(Document images with source code)
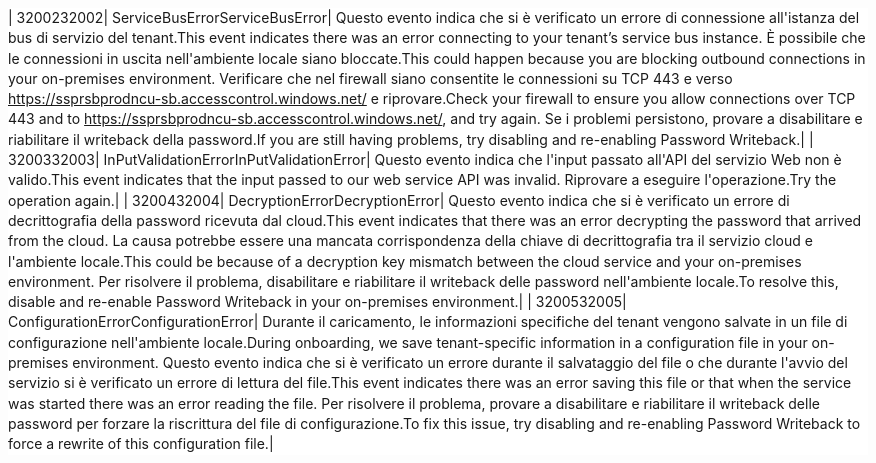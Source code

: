 | <span data-ttu-id="e9641-422">32002</span><span class="sxs-lookup"><span data-stu-id="e9641-422">32002</span></span>| <span data-ttu-id="e9641-423">ServiceBusError</span><span class="sxs-lookup"><span data-stu-id="e9641-423">ServiceBusError</span></span>| <span data-ttu-id="e9641-424">Questo evento indica che si è verificato un errore di connessione all'istanza del bus di servizio del tenant.</span><span class="sxs-lookup"><span data-stu-id="e9641-424">This event indicates there was an error connecting to your tenant’s service bus instance.</span></span> <span data-ttu-id="e9641-425">È possibile che le connessioni in uscita nell'ambiente locale siano bloccate.</span><span class="sxs-lookup"><span data-stu-id="e9641-425">This could happen because you are blocking outbound connections in your on-premises environment.</span></span> <span data-ttu-id="e9641-426">Verificare che nel firewall siano consentite le connessioni su TCP 443 e verso https://ssprsbprodncu-sb.accesscontrol.windows.net/ e riprovare.</span><span class="sxs-lookup"><span data-stu-id="e9641-426">Check your firewall to ensure you allow connections over TCP 443 and to https://ssprsbprodncu-sb.accesscontrol.windows.net/, and try again.</span></span> <span data-ttu-id="e9641-427">Se i problemi persistono, provare a disabilitare e riabilitare il writeback della password.</span><span class="sxs-lookup"><span data-stu-id="e9641-427">If you are still having problems, try disabling and re-enabling Password Writeback.</span></span>|
| <span data-ttu-id="e9641-428">32003</span><span class="sxs-lookup"><span data-stu-id="e9641-428">32003</span></span>| <span data-ttu-id="e9641-429">InPutValidationError</span><span class="sxs-lookup"><span data-stu-id="e9641-429">InPutValidationError</span></span>| <span data-ttu-id="e9641-430">Questo evento indica che l'input passato all'API del servizio Web non è valido.</span><span class="sxs-lookup"><span data-stu-id="e9641-430">This event indicates that the input passed to our web service API was invalid.</span></span> <span data-ttu-id="e9641-431">Riprovare a eseguire l'operazione.</span><span class="sxs-lookup"><span data-stu-id="e9641-431">Try the operation again.</span></span>|
| <span data-ttu-id="e9641-432">32004</span><span class="sxs-lookup"><span data-stu-id="e9641-432">32004</span></span>| <span data-ttu-id="e9641-433">DecryptionError</span><span class="sxs-lookup"><span data-stu-id="e9641-433">DecryptionError</span></span>| <span data-ttu-id="e9641-434">Questo evento indica che si è verificato un errore di decrittografia della password ricevuta dal cloud.</span><span class="sxs-lookup"><span data-stu-id="e9641-434">This event indicates that there was an error decrypting the password that arrived from the cloud.</span></span> <span data-ttu-id="e9641-435">La causa potrebbe essere una mancata corrispondenza della chiave di decrittografia tra il servizio cloud e l'ambiente locale.</span><span class="sxs-lookup"><span data-stu-id="e9641-435">This could be because of a decryption key mismatch between the cloud service and your on-premises environment.</span></span> <span data-ttu-id="e9641-436">Per risolvere il problema, disabilitare e riabilitare il writeback delle password nell'ambiente locale.</span><span class="sxs-lookup"><span data-stu-id="e9641-436">To resolve this, disable and re-enable Password Writeback in your on-premises environment.</span></span>|
| <span data-ttu-id="e9641-437">32005</span><span class="sxs-lookup"><span data-stu-id="e9641-437">32005</span></span>| <span data-ttu-id="e9641-438">ConfigurationError</span><span class="sxs-lookup"><span data-stu-id="e9641-438">ConfigurationError</span></span>| <span data-ttu-id="e9641-439">Durante il caricamento, le informazioni specifiche del tenant vengono salvate in un file di configurazione nell'ambiente locale.</span><span class="sxs-lookup"><span data-stu-id="e9641-439">During onboarding, we save tenant-specific information in a configuration file in your on-premises environment.</span></span> <span data-ttu-id="e9641-440">Questo evento indica che si è verificato un errore durante il salvataggio del file o che durante l'avvio del servizio si è verificato un errore di lettura del file.</span><span class="sxs-lookup"><span data-stu-id="e9641-440">This event indicates there was an error saving this file or that when the service was started there was an error reading the file.</span></span> <span data-ttu-id="e9641-441">Per risolvere il problema, provare a disabilitare e riabilitare il writeback delle password per forzare la riscrittura del file di configurazione.</span><span class="sxs-lookup"><span data-stu-id="e9641-441">To fix this issue, try disabling and re-enabling Password Writeback to force a rewrite of this configuration file.</span></span>|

[Prompt]
Keep every word of the lines above unchanged in the copy, and omit the pictures.

[Solution to the problem]
Source code

: | <span data-ttu-id="e9641-422">32002</span><span class="sxs-lookup"><span data-stu-id="e9641-422">32002</span></span>| <span data-ttu-id="e9641-423">ServiceBusError</span><span class="sxs-lookup"><span data-stu-id="e9641-423">ServiceBusError</span></span>| <span data-ttu-id="e9641-424">Questo evento indica che si è verificato un errore di connessione all'istanza del bus di servizio del tenant.</span><span class="sxs-lookup"><span data-stu-id="e9641-424">This event indicates there was an error connecting to your tenant’s service bus instance.</span></span> <span data-ttu-id="e9641-425">È possibile che le connessioni in uscita nell'ambiente locale siano bloccate.</span><span class="sxs-lookup"><span data-stu-id="e9641-425">This could happen because you are blocking outbound connections in your on-premises environment.</span></span> <span data-ttu-id="e9641-426">Verificare che nel firewall siano consentite le connessioni su TCP 443 e verso https://ssprsbprodncu-sb.accesscontrol.windows.net/ e riprovare.</span><span class="sxs-lookup"><span data-stu-id="e9641-426">Check your firewall to ensure you allow connections over TCP 443 and to https://ssprsbprodncu-sb.accesscontrol.windows.net/, and try again.</span></span> <span data-ttu-id="e9641-427">Se i problemi persistono, provare a disabilitare e riabilitare il writeback della password.</span><span class="sxs-lookup"><span data-stu-id="e9641-427">If you are still having problems, try disabling and re-enabling Password Writeback.</span></span>|
| <span data-ttu-id="e9641-428">32003</span><span class="sxs-lookup"><span data-stu-id="e9641-428">32003</span></span>| <span data-ttu-id="e9641-429">InPutValidationError</span><span class="sxs-lookup"><span data-stu-id="e9641-429">InPutValidationError</span></span>| <span data-ttu-id="e9641-430">Questo evento indica che l'input passato all'API del servizio Web non è valido.</span><span class="sxs-lookup"><span data-stu-id="e9641-430">This event indicates that the input passed to our web service API was invalid.</span></span> <span data-ttu-id="e9641-431">Riprovare a eseguire l'operazione.</span><span class="sxs-lookup"><span data-stu-id="e9641-431">Try the operation again.</span></span>|
| <span data-ttu-id="e9641-432">32004</span><span class="sxs-lookup"><span data-stu-id="e9641-432">32004</span></span>| <span data-ttu-id="e9641-433">DecryptionError</span><span class="sxs-lookup"><span data-stu-id="e9641-433">DecryptionError</span></span>| <span data-ttu-id="e9641-434">Questo evento indica che si è verificato un errore di decrittografia della password ricevuta dal cloud.</span><span class="sxs-lookup"><span data-stu-id="e9641-434">This event indicates that there was an error decrypting the password that arrived from the cloud.</span></span> <span data-ttu-id="e9641-435">La causa potrebbe essere una mancata corrispondenza della chiave di decrittografia tra il servizio cloud e l'ambiente locale.</span><span class="sxs-lookup"><span data-stu-id="e9641-435">This could be because of a decryption key mismatch between the cloud service and your on-premises environment.</span></span> <span data-ttu-id="e9641-436">Per risolvere il problema, disabilitare e riabilitare il writeback delle password nell'ambiente locale.</span><span class="sxs-lookup"><span data-stu-id="e9641-436">To resolve this, disable and re-enable Password Writeback in your on-premises environment.</span></span>|
| <span data-ttu-id="e9641-437">32005</span><span class="sxs-lookup"><span data-stu-id="e9641-437">32005</span></span>| <span data-ttu-id="e9641-438">ConfigurationError</span><span class="sxs-lookup"><span data-stu-id="e9641-438">ConfigurationError</span></span>| <span data-ttu-id="e9641-439">Durante il caricamento, le informazioni specifiche del tenant vengono salvate in un file di configurazione nell'ambiente locale.</span><span class="sxs-lookup"><span data-stu-id="e9641-439">During onboarding, we save tenant-specific information in a configuration file in your on-premises environment.</span></span> <span data-ttu-id="e9641-440">Questo evento indica che si è verificato un errore durante il salvataggio del file o che durante l'avvio del servizio si è verificato un errore di lettura del file.</span><span class="sxs-lookup"><span data-stu-id="e9641-440">This event indicates there was an error saving this file or that when the service was started there was an error reading the file.</span></span> <span data-ttu-id="e9641-441">Per risolvere il problema, provare a disabilitare e riabilitare il writeback delle password per forzare la riscrittura del file di configurazione.</span><span class="sxs-lookup"><span data-stu-id="e9641-441">To fix this issue, try disabling and re-enabling Password Writeback to force a rewrite of this configuration file.</span></span>|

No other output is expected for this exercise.